Ballet dancers are a very elite group of athletes. They train for many years before becoming professional dancers and once they join a company their training does not end. Dancers' bodies need to be extremely strong and flexible to execute the demanding technique of ballet so they must practice and rehearse every day to keep their bodies in top physical condition. In daily ballet class, rehearsals and performances, a dancer's body is pulled and stretched in many different directions. When executing grand leaps and jumps, their feet, knees and backs are subject to further abuse by landing on very hard concrete floors. As a remedy, most dancers dance on specially constructed dance floors to absorb the impact of jumping. For every minute of dancing you see on the stage, there has been an hour of rehearsal.
The setting of the stage in a ballet helps to evoke the time, place or atmosphere of the production. All of the sets, scenery and props used by the National Ballet are made at the company's production workshop, a large building the size of an airplane hanger. From the initial drawings made by the set designer, scenic artists, carpenters and electricians work together to bring the setting to the stage. Lighting design is then added to enhance various aspects of the production.
Often the same person who designs the setting of a production will also design the costumes.
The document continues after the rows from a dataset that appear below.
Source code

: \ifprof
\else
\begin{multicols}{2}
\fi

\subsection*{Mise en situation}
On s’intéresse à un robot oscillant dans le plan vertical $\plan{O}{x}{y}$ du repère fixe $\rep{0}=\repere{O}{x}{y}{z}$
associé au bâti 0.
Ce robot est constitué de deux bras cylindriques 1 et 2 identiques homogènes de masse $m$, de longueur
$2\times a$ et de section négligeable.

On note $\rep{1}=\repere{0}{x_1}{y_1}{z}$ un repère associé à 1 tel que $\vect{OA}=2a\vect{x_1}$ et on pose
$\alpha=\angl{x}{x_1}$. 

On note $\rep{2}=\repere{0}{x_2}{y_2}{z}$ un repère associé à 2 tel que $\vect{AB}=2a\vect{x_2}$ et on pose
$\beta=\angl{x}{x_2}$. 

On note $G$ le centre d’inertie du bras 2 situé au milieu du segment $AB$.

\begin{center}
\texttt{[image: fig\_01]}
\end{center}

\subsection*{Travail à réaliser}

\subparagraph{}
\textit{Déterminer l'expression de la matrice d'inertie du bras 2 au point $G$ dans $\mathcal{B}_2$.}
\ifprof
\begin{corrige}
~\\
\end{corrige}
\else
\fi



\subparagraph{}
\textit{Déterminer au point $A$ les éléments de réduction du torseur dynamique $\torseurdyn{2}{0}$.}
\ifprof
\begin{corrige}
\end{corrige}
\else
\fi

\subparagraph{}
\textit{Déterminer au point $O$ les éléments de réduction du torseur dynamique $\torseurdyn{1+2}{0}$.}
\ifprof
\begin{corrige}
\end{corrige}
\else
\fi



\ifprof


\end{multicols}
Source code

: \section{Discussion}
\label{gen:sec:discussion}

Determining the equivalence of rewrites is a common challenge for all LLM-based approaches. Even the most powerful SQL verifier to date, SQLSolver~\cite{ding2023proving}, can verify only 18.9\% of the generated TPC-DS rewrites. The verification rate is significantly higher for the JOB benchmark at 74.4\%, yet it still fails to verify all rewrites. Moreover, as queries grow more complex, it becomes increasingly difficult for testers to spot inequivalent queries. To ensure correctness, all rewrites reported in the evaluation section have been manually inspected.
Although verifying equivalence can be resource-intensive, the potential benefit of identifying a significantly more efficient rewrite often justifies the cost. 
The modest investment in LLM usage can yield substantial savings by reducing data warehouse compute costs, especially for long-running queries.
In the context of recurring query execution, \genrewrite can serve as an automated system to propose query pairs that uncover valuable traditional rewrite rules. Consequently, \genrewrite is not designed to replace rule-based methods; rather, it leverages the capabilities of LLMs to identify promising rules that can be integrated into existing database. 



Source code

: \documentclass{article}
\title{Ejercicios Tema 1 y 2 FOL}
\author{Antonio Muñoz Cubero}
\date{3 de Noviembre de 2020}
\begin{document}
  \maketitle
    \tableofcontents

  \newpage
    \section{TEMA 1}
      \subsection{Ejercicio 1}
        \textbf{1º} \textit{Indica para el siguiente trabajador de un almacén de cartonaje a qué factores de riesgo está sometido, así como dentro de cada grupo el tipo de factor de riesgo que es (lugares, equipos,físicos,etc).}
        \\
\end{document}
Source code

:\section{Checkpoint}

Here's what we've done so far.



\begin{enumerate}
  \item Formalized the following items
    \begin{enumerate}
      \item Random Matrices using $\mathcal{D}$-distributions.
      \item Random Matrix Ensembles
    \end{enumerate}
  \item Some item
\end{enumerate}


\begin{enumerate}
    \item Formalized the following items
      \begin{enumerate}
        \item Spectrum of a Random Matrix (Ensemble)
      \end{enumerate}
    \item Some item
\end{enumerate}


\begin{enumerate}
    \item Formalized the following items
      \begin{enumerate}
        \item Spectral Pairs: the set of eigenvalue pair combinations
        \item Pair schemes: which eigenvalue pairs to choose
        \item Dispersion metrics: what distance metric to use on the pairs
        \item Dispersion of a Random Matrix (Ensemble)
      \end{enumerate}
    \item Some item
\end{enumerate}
The designer will start with a drawing of what they think the costume will look like and then the National Ballet's wardrobe department will make a pattern, choose material, sew it together, decorate the costume and finally fit it on the dancers. Ballet costumes have to be carefully reinforced so that the dancers can move easily in them and not worry about them coming apart while they are dancing.
Chris Read making costumes for Swan Lake. Photo by Cylla von Tiedermann.
When performing in a theatre, the National Ballet must transport all of its own equipment to the location including wigs, costumes, sets, props, lighting equipment and the specially designed dance floor. Many of these items are packed in wooden crates to keep them from being damaged during the trip. Very delicate items like tutus are packed in wicker hampers called "skips" for transport. All of these items are loaded into tractor-trailers and shipped to the theatre where they are stored backstage. Often items from several different ballets live backstage until it is time for the ballet to be performed.
When dancers rehearse in the studio a pianist plays the music for them. It is usually at the dress rehearsal that the dancers hear the orchestra for the first time. It is also at the dress rehearsal that the dancers have their final opportunity to try on their costumes, work with the props and scenery and practice the steps on the stage. Everyone's hard work is rewarded the moment the curtain rises and the ballet begins.